L. Sterne, Vita e opinioni di Tristam Shandy, trad. it. di G. Aldi Pompili, Milano, BUR, 2002
Lorenzo Sterne
La Fille-de-Chambre
Viaggio sentimentale attraverso l’Italia e la Francia, cap. XXXVIII
Parigi
Il discorso del vecchio ufficiale sui viaggi mi ricondusse la mente alla lezione di Polonio al suo figliuolo su lo stesso soggetto; - e Polonio ad Amleto; e Amleto alle opere di Shakspeare; cosicché nel tornarmi a casa mi fermai al quai de Conti a comperarmene un’edizione.

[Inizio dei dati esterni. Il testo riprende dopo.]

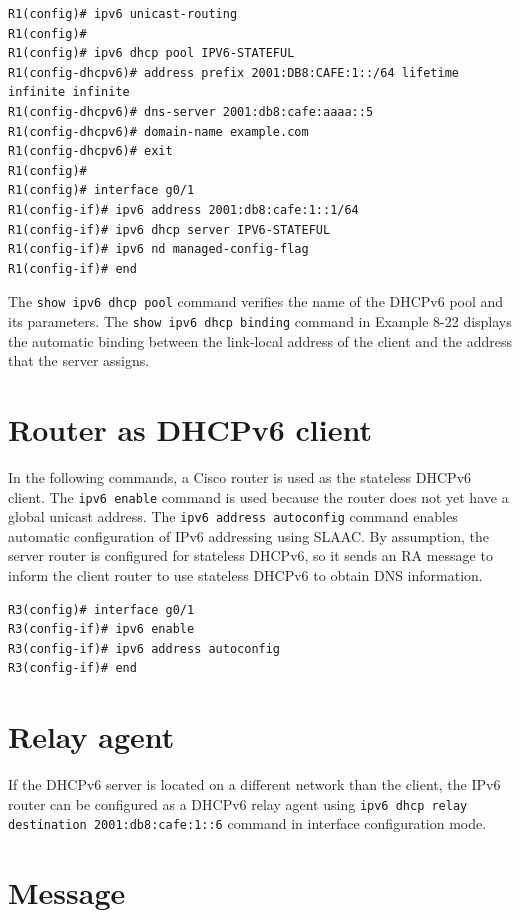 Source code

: \begin{verbatim}
R1(config)# ipv6 unicast-routing
R1(config)#
R1(config)# ipv6 dhcp pool IPV6-STATEFUL
R1(config-dhcpv6)# address prefix 2001:DB8:CAFE:1::/64 lifetime infinite infinite
R1(config-dhcpv6)# dns-server 2001:db8:cafe:aaaa::5
R1(config-dhcpv6)# domain-name example.com
R1(config-dhcpv6)# exit
R1(config)#
R1(config)# interface g0/1
R1(config-if)# ipv6 address 2001:db8:cafe:1::1/64
R1(config-if)# ipv6 dhcp server IPV6-STATEFUL
R1(config-if)# ipv6 nd managed-config-flag
R1(config-if)# end
\end{verbatim}

The \verb|show ipv6 dhcp pool| command verifies the name of the DHCPv6 pool and its parameters. The \verb|show ipv6 dhcp binding| command in Example 8-22 displays the automatic
binding between the link-local address of the client and the address that the server assigns. 

\section{Router as DHCPv6 client}

In the following commands, a Cisco router is used as the stateless DHCPv6 client. The \verb|ipv6 enable| command is used because the router does not yet have a global unicast address. The \verb|ipv6 address autoconfig| command enables automatic configuration of IPv6 addressing using SLAAC. By assumption, the server router is configured for stateless DHCPv6, so it sends an RA message to inform the client router to use stateless DHCPv6 to obtain DNS information.

\begin{verbatim}
R3(config)# interface g0/1
R3(config-if)# ipv6 enable
R3(config-if)# ipv6 address autoconfig
R3(config-if)# end
\end{verbatim}

\section{Relay agent}

If the DHCPv6 server is located on a different network than the client, the IPv6 router can be configured as a DHCPv6 relay agent using \verb|ipv6 dhcp relay destination 2001:db8:cafe:1::6| command in interface configuration mode.

\section{Message}


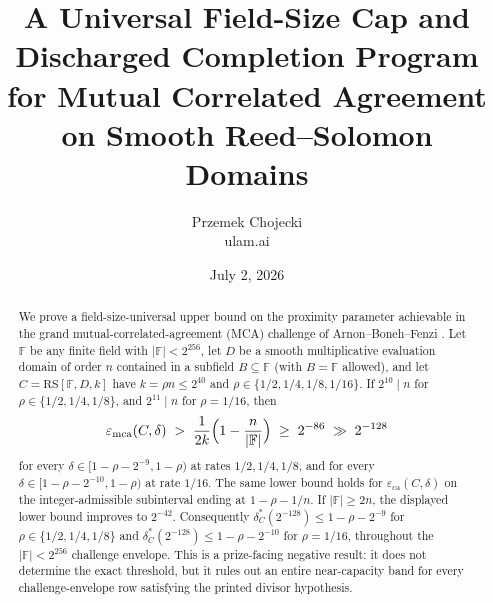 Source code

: \documentclass[11pt]{article}
\title{A Universal Field-Size Cap and Discharged Completion Program\\ for Mutual Correlated Agreement on Smooth Reed--Solomon Domains}
\author{Przemek Chojecki\\ \small ulam.ai}
\date{July 2, 2026}
\theoremstyle{definition}
\theoremstyle{remark}
\newcommand{\F}{\mathbb{F}}
\newcommand{\B}{B}
\newcommand{\RS}{\mathrm{RS}}
\newcommand{\eca}{\varepsilon_{\mathrm{ca}}}
\newcommand{\emca}{\varepsilon_{\mathrm{mca}}}
\begin{document}
\maketitle

\begin{abstract}
We prove a field-size-universal upper bound on the proximity parameter achievable in the grand mutual-correlated-agreement (MCA) challenge of Arnon--Boneh--Fenzi \cite{ABF26}. Let $\F$ be any finite field with $|\F|<2^{256}$, let $D$ be a smooth multiplicative evaluation domain of order $n$ contained in a subfield $\B\subseteq\F$ (with $\B=\F$ allowed), and let $C=\RS[\F,D,k]$ have $k=\rho n\le2^{40}$ and $\rho\in\{1/2,1/4,1/8,1/16\}$. If $2^{10}\mid n$ for $\rho\in\{1/2,1/4,1/8\}$, and $2^{11}\mid n$ for $\rho=1/16$, then
\[
\emca(C,\delta)
\;>\;\frac{1}{2k}\Bigl(1-\frac n{|\F|}\Bigr)
\;\ge\;2^{-86}\;\gg\;2^{-128}
\]
for every $\delta\in[1-\rho-2^{-9},1-\rho)$ at rates $1/2,1/4,1/8$, and for every $\delta\in[1-\rho-2^{-10},1-\rho)$ at rate $1/16$. The same lower bound holds for $\eca(C,\delta)$ on the integer-admissible subinterval ending at $1-\rho-1/n$. If $|\F|\ge2n$, the displayed lower bound improves to $2^{-42}$. Consequently $\delta^*_C(2^{-128})\le 1-\rho-2^{-9}$ for $\rho\in\{1/2,1/4,1/8\}$ and $\delta^*_C(2^{-128})\le 1-\rho-2^{-10}$ for $\rho=1/16$, throughout the $|\F|<2^{256}$ challenge envelope. This is a prize-facing negative result: it does not determine the exact threshold, but it rules out an entire near-capacity band for every challenge-envelope row satisfying the printed divisor hypothesis.


\end{abstract}
\end{document}
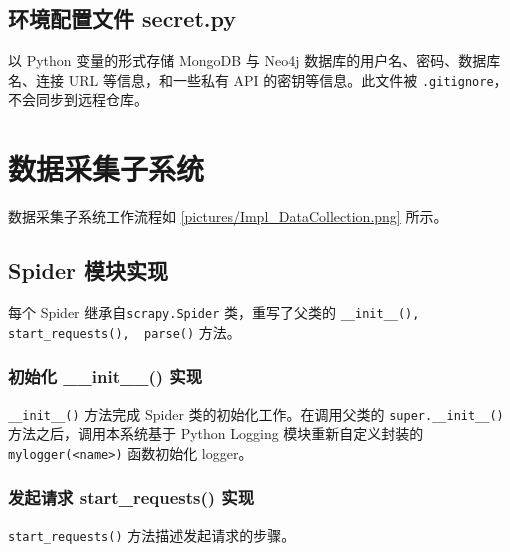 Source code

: \documentclass[a4paper,AutoFakeBold,oneside,12pt]{book}
\begin{document}
\subsection{环境配置文件 secret.py}

以 Python 变量的形式存储 MongoDB 与 Neo4j 数据库的用户名、密码、数据库名、连接 URL 等信息，和一些私有 API 的密钥等信息。此文件被 \lstinline|.gitignore|，不会同步到远程仓库。

\section{数据采集子系统}

数据采集子系统工作流程如 \ref{pictures/Impl_DataCollection.png} 所示。


\subsection{Spider 模块实现}

每个 Spider 继承自\lstinline[style = python]|scrapy.Spider| 类，重写了父类的 \lstinline[style = python]|__init__(), start_requests(),  parse()| 方法。

\subsubsection{初始化 {\_\_}init{\_\_}() 实现}

\lstinline[style = python]|__init__()| 方法完成 Spider 类的初始化工作。在调用父类的 \lstinline|super.__init__()| 方法之后，调用本系统基于 Python Logging 模块重新自定义封装的 \lstinline[style = python]|mylogger(<name>)| 函数初始化 logger。

\subsubsection{发起请求 start{\_}requests() 实现}
\lstinline[style = python]|start_requests()| 方法描述发起请求的步骤。
\end{document}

Il libraio mi disse che non ne aveva. - Comment! Rispos’io, pigliandomi un tomo d’un’edizione schierata sul banco. – Rispose: che gli fu data da legare, e che anzi domattina la rimandava a Versailles al conte de B***.
E il conte de B*** legge Shakspeare? – C’est un esprit fort, replicò il libraio, - ed ama i libri inglesi, e quel che più gli fa onore, ama anche gl’Inglesi, monsieur. – E voi parlate così garbato, io soggiunsi, da obbligare un Inglese a spendere un paio di louis d’or alla vostra bottega – Mi s’inchinò e rispondeva…; - ma una giovinetta pulita, di forse vent’anni, e che al contegno e alle vesti pareva la fille-de-chambre d’una divota qualificata, entrò a chiedere les Egarements du coeur et de l’esprit. Il libraio le diede subito due volumi; ed essa, slacciando una borsellina di raso verde ravvolta d’un nastro dello stesso colore, e mettendovi il pollice e l’indice, trasse il danaro e pagò. – Io non aveva a che più rimanermi nella bottega, e m’avviai seco fuor della porta.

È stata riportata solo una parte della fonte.